(Stored data entries)
▬▬▬▬▬▬
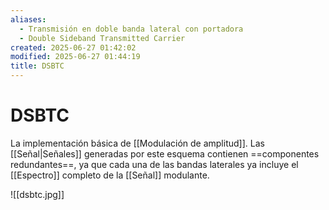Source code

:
 ```yaml
---
aliases:
  - Transmisión en doble banda lateral con portadora
  - Double Sideband Transmitted Carrier
created: 2025-06-27 01:42:02
modified: 2025-06-27 01:44:19
title: DSBTC
---
```


# DSBTC

La implementación básica de [[Modulación de amplitud]]. Las [[Señal|Señales]] generadas por este esquema contienen ==componentes redundantes==, ya que cada una de las bandas laterales ya incluye el [[Espectro]] completo de la [[Señal]] modulante.

![[dsbtc.jpg]]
▬▬▬▬▬▬
# [Task goal]
Each entry above should be copied exactly. The pictures should not.

# [Response to this task]
Source code

:
 ```yaml
---
aliases:
  - Transmisión en doble banda lateral con portadora
  - Double Sideband Transmitted Carrier
created: 2025-06-27 01:42:02
modified: 2025-06-27 01:44:19
title: DSBTC
---
```


# DSBTC

La implementación básica de [[Modulación de amplitud]]. Las [[Señal|Señales]] generadas por este esquema contienen ==componentes redundantes==, ya que cada una de las bandas laterales ya incluye el [[Espectro]] completo de la [[Señal]] modulante.

![[dsbtc.jpg]]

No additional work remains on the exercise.